Hilo man hopes to preserve and share isle tunes online
HILO » KHBC radio station owner Buddy Gordon in Hilo wants to preserve the falsetto songs of Israel Kamakawiwo'ole and the music of Bing Crosby singing 1940s hapa-haole tunes by putting them on the Internet.
"I want to preserve 'Tiny Bubbles' (sung by Don Ho) right along with 'Hiilawe' (by Gabby Pahinui) or, for that matter, 'Blue Hawaii' (by Elvis Presley)," Gordon says.
To achieve his vision, Gordon created the nonprofit organization Malama Na Mele, with the goals of cataloging all recorded Hawaiian music, digitizing it so it can be downloaded from the Internet for a fee, and establishing a brick-and-mortar museum in Hilo for Hawaiian music and hula.
The museum might be a distant dream, but Gordon's intermediate goal could happen sooner. "We intend to change the way Hawaiian music is bought and sold," he says.
Malama Na Mele took a critical step forward recently when the Atherton Family Foundation granted $25,000 in seed money for the project. That can be matched with grants from other sources and then matched still further.
But why do this?
Gordon holds up a record with the 49th State label, possibly made during the 1940s. The title is "Ne Ia Pua Nani," sung by the Keaukaha Mothers Club. Gordon grins. "Who has ever heard of a group called the Keaukaha Mothers Club?" he asks.

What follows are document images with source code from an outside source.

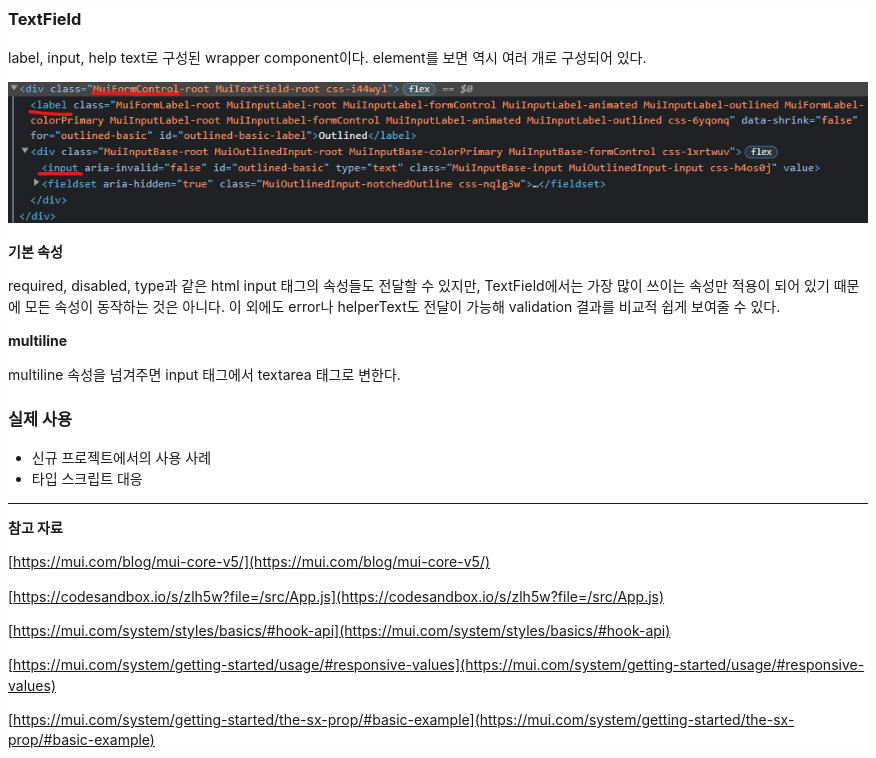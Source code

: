 ### TextField

label, input, help text로 구성된 wrapper component이다. element를 보면 역시 여러 개로 구성되어 있다.

![mui textfield component](./asset/mui-textfield-component.png)

**기본 속성**

required, disabled, type과 같은 html input 태그의 속성들도 전달할 수 있지만, TextField에서는 가장 많이 쓰이는 속성만 적용이 되어 있기 때문에 모든 속성이 동작하는 것은 아니다. 이 외에도 error나 helperText도 전달이 가능해 validation 결과를 비교적 쉽게 보여줄 수 있다.

**multiline**

multiline 속성을 넘겨주면 input 태그에서 textarea 태그로 변한다.

### 실제 사용

- 신규 프로젝트에서의 사용 사례
- 타입 스크립트 대응

---

**참고 자료**

[https://mui.com/blog/mui-core-v5/](https://mui.com/blog/mui-core-v5/)

[https://codesandbox.io/s/zlh5w?file=/src/App.js](https://codesandbox.io/s/zlh5w?file=/src/App.js)

[https://mui.com/system/styles/basics/#hook-api](https://mui.com/system/styles/basics/#hook-api)

[https://mui.com/system/getting-started/usage/#responsive-values](https://mui.com/system/getting-started/usage/#responsive-values)

[https://mui.com/system/getting-started/the-sx-prop/#basic-example](https://mui.com/system/getting-started/the-sx-prop/#basic-example)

Under his plan, anyone could use the Internet to listen to a sound bite from the Mothers Club, and could download the entire song for perhaps $1.50.
Part of cataloging would be determining who gets royalty fees. Another aspect would allow searching for specific instruments.
"A researcher researching nose flutes can find every style of nose flute recording ever made," he says.
With 40 years in the radio business, Gordon and his station have about 800 Hawaiian records made at 33 rpm and about 650 in the earlier 78 rpm format.
Getting good sound out of these can be a challenge. Gordon shows a quarter-inch-thick Edison record made sometime between 1912 and 1929 with the tune "Somewhere in Hawaii."
Edison recorded sound with the needle moving up and down, unlike all later records, in which the needle moves side to side.
But even non-Edison 78s were often recorded at any speed from 60 to 100 or more rpm, Gordon says.
Malama Na Mele will remove grime with a $5,000 record-cleaning machine and then play old records on a $10,000 variable-speed turntable so the right speed can be discovered by trial and error.
Even the size of the grooves varied. Gordon will work with nationally known sound engineer Eric Jacobs, who developed a technique of measuring grooves with a microscope.
Then trial and error returns, with six different styluses playing a record and a listener judging which is best. At least two recordings will be digitized: a "flat" one with no improvements and another with hisses, cracks and pops removed. The final products will be stored in two servers, one in Hilo and another in Honolulu.
And the original records? "Hopefully they will never see the light of day again after they're digitized," Gordon says.